Anh Nguyen

Vietnamese Child Migrants in Australia and the Historical Use of Facebook in Digital Diaspora‘ (PhD in History, 2019)

Vietnamese have been a part of Australia’s migrant community since 1975. After more than forty years since the end of the Vietnam War, Vietnamese child migrants, including refugees and adoptees, have grown up with the education and technology to represent themselves in the history of Australian migration. This thesis engages with the memory and experiences of Vietnamese child refugees and adoptees in Australia and of their agency and self-representation in the history of transnational childhood and migration. Accordingly, it examines how Vietnamese have been represented in Australia, how they represent themselves on Facebook, and how their self-representations inform national and transnational histories of migration and childhood.

I argue that Vietnamese child migrants embrace their status as refugees and enact their own agency in new ways of national and transnational belonging. These positivistic views of their former refugee status seem implausible in Australia’s contemporary political climate towards asylum seekers and refugees, however, the value of examining their memories, experience, and choices allows us to acknowledge children’s perspectives that enhance the history of lived experiences, childhood, and migration in Australia. Within the body of scholarship about Vietnamese refugees and migrants in Australia, children were not afforded the opportunity of self-representation of their experience or memories of migration. They were too young to remember, or their parents may have spoken on their behalf. It is through this collection and analysis of Vietnamese child refugee, adoptees, and second generation Vietnamese oral histories about childhood, identity, belonging, and community on Facebook that broadens an understanding of their agency and contribution to the history of national and transnational childhood and migration.

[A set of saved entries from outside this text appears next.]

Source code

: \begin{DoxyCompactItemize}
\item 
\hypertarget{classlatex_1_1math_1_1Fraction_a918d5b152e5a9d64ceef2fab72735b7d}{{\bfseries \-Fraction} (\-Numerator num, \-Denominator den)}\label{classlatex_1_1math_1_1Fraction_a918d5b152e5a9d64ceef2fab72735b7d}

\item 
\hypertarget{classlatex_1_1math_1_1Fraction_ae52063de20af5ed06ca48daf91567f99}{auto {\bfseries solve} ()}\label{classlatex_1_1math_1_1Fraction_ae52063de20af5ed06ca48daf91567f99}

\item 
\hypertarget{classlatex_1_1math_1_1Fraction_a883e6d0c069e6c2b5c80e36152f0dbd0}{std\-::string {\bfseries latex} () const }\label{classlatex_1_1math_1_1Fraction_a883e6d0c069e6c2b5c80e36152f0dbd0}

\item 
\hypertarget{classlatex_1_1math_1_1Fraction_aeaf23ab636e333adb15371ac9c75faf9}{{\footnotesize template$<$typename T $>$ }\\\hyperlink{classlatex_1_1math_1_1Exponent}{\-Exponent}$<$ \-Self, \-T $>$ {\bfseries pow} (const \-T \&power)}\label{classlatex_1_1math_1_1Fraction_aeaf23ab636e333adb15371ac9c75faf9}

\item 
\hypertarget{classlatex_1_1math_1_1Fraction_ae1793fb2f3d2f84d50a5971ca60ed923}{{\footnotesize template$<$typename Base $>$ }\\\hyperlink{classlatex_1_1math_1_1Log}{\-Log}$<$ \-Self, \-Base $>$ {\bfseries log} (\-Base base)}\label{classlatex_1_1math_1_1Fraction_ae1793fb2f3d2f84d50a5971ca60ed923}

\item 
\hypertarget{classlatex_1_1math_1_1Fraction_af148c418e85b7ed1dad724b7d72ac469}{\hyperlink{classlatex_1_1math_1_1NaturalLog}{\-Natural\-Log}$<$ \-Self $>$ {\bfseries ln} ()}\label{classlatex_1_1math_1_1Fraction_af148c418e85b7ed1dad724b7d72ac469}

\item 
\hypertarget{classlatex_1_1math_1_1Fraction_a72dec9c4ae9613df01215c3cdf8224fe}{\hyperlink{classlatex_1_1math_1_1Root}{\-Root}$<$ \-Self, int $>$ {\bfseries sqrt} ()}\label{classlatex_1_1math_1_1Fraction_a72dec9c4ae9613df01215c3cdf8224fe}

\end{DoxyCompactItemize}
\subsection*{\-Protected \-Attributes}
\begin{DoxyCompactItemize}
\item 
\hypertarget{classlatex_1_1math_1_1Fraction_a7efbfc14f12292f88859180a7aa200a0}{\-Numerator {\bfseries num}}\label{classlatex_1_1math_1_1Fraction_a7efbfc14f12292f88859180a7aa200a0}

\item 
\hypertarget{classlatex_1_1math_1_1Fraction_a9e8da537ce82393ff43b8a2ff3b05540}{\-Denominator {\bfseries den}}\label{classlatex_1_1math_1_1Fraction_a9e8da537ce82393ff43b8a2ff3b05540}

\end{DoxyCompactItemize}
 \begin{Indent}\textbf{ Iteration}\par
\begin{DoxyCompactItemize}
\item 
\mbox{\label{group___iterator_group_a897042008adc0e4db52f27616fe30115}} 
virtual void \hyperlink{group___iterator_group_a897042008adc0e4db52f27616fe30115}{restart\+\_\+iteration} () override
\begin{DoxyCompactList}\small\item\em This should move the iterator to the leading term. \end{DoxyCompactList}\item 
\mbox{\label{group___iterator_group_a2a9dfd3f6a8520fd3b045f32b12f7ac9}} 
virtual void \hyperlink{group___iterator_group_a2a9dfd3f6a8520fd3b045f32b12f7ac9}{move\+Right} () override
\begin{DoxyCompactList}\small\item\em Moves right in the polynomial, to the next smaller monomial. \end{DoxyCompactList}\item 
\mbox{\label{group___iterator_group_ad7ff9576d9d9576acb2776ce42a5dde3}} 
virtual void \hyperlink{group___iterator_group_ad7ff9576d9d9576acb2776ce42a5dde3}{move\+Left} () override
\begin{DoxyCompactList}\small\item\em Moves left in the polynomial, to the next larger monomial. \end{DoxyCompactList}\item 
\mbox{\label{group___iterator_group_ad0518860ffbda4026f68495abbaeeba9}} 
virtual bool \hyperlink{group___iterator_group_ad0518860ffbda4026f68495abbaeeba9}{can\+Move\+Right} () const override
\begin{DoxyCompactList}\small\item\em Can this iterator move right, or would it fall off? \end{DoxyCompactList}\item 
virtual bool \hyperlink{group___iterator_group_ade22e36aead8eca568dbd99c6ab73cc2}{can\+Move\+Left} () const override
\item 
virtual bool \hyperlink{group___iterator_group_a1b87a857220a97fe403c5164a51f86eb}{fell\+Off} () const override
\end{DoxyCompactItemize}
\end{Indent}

Within the broader category of history and experience as refugees, these oral histories support the vision of refugees as self-determined subjects of contemporary life and history that provide a critical paradigm for understanding the complexities of national and transnational identity, belonging, and community formation on-line. Furthermore, the thesis seeks to inspire future research about children’s agency and self-representation in history, their contribution to digital citizenship and communities in diaspora, and the use of technology and self-representation about refugee and migrant life and identity.